Литературоведение занимается только трагедией; к мифу оно подходит как к неотменимому факту, заниматься которым в его задачи не входит. Исследователи мифов, напротив, оставляют в стороне трагедию; они даже считают своей обязанностью проявлять по отношению к ней известное недоверие.
Восходит это разделение труда к Аристотелю, который в «Поэтике» говорит, что хороший сочинитель трагедий мифы не меняет и не должен менять, поскольку все их знают;
Именно этим сопоставлением мы и решили заняться. Более того, возникает вопрос, как же от этого сопоставления до сих пор уклонялись внимательные читатели «Царя Эдипа». В самый разгар трагического конфликта Софокл вставляет в текст две реплики, которые нам кажутся поразительными, поскольку они снова возвращают к только что предложенной нами гипотезе. Близкое падение Эдипа никак не связано с его исключительной чудовищностью — его нужно считать следствием поражения в трагическом столкновении. Хору, умоляющему пощадить Креонта, Эдип отвечает:
Я цель твою прозрел: стремишься ты Сгубить меня иль выгнать вон из града.[658–659; пер. С. В. Шервинского]
Хор упорствует. Креонт не заслужил участи, уготованной ему соперником.

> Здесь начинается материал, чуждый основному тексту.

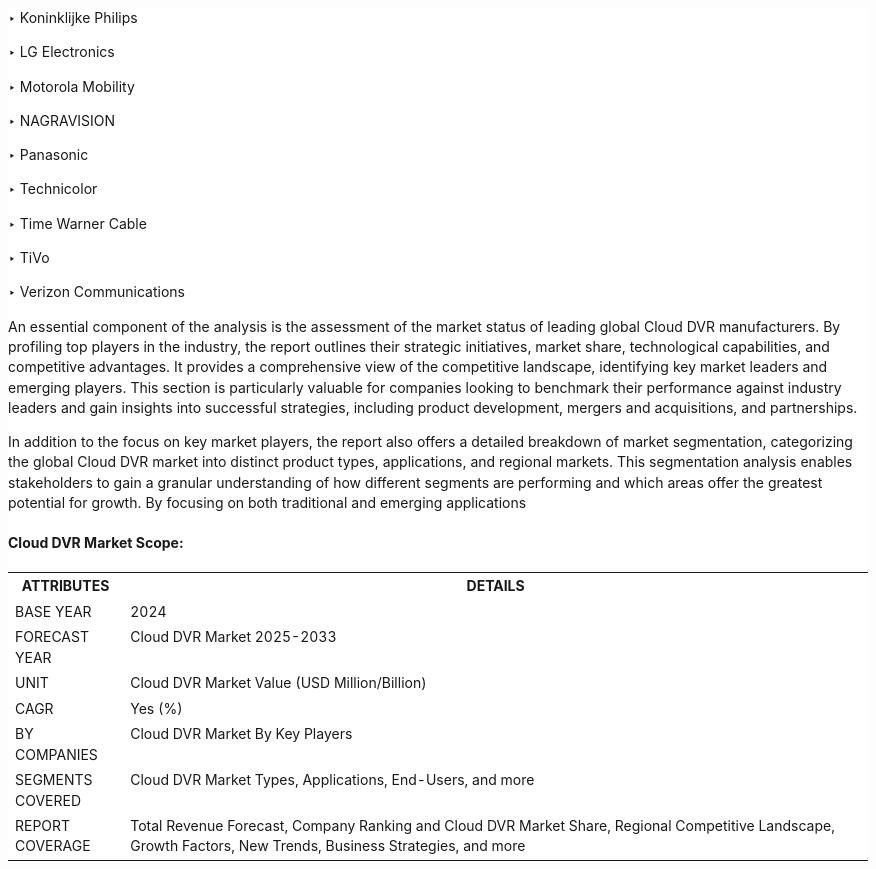 ‣ Koninklijke Philips

‣ LG Electronics

‣ Motorola Mobility

‣ NAGRAVISION

‣ Panasonic

‣ Technicolor

‣ Time Warner Cable

‣ TiVo

‣ Verizon Communications

An essential component of the analysis is the assessment of the market status of leading global Cloud DVR manufacturers. By profiling top players in the industry, the report outlines their strategic initiatives, market share, technological capabilities, and competitive advantages. It provides a comprehensive view of the competitive landscape, identifying key market leaders and emerging players. This section is particularly valuable for companies looking to benchmark their performance against industry leaders and gain insights into successful strategies, including product development, mergers and acquisitions, and partnerships.

In addition to the focus on key market players, the report also offers a detailed breakdown of market segmentation, categorizing the global Cloud DVR market into distinct product types, applications, and regional markets. This segmentation analysis enables stakeholders to gain a granular understanding of how different segments are performing and which areas offer the greatest potential for growth. By focusing on both traditional and emerging applications

<h4>Cloud DVR Market Scope:</h4>
<table>
<tr>
<th>ATTRIBUTES</th>
<th>DETAILS</th>
</tr>
<tr>
<td>BASE YEAR</td>
<td>2024</td>
</tr>
<tr>
<td>FORECAST YEAR</td>
<td>Cloud DVR Market 2025-2033</td>
</tr>
<tr>
<td>UNIT</td>
<td>Cloud DVR Market Value (USD Million/Billion)</td>
<tr>
<td>CAGR</td>
<td>Yes (%)</td>
</tr>
</tr>
<tr>
<td>BY COMPANIES</td>
<td>Cloud DVR Market By Key Players</td>
</tr>
<tr>
<td>SEGMENTS COVERED</td>
<td>Cloud DVR Market Types, Applications, End-Users, and more</td>
</tr>
<tr>
<td>REPORT COVERAGE</td>
<td>Total Revenue Forecast, Company Ranking and Cloud DVR Market Share, Regional Competitive Landscape, Growth Factors, New Trends, Business Strategies, and more</td>
</tr>
<tr>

Нужно позволить ему свободно уйти. Эдип уступает, но нехотя, и при этом снова напоминает хору о характере той схватки, исход которой еще не решен. Не изгнать или не убить брата-врага — значит обречь себя самого на изгнание или смерть.
Пусть прочь идет — хотя бы мне пришлось Быть изгнанным постыдно иль погибнуть![669–670; пер. С. В. Шервинского]
Можно ли отнести эти реплики на счет «трагической иллюзии»? Традиционным интерпретациям только это и остается, но тогда надо бы и всю трагедию целиком и ее удивительное равновесие списать на ту же иллюзию. Пора принять трагическую перспективу всерьез. Кажется даже, что именно к этому нас приглашает и Софокл.
И однако сам Софокл не идет до конца. У трагической деконструкции есть свои пределы. Если трагедия и ставит под вопрос содержание мифа, то лишь косвенно и приглушенно. Дальше она не могла бы пойти, не лишая саму себя слова, не уничтожая тот каркас мифа, вне которого не было бы ее самой.
Теперь у нас нет ни проводника, ни образца; наша деятельность не имеет никакого культурного ярлыка. Мы не можем причислить себя ни к какой признанной дисциплине. То, что мы собираемся сделать, равно чуждо как трагедии и литературоведению, так и этнографии или психоанализу.
Нужно еще раз вернуться к «преступлениям» сына Лайя. На уровне полиса цареубийство — совершенно то же самое, что отцеубийство на уровне семьи. В обоих случаях виновный преступает самое фундаментальное, самое элементарное, самое неотменимое различие. Он в буквальном смысле становится убийцей различия как такового.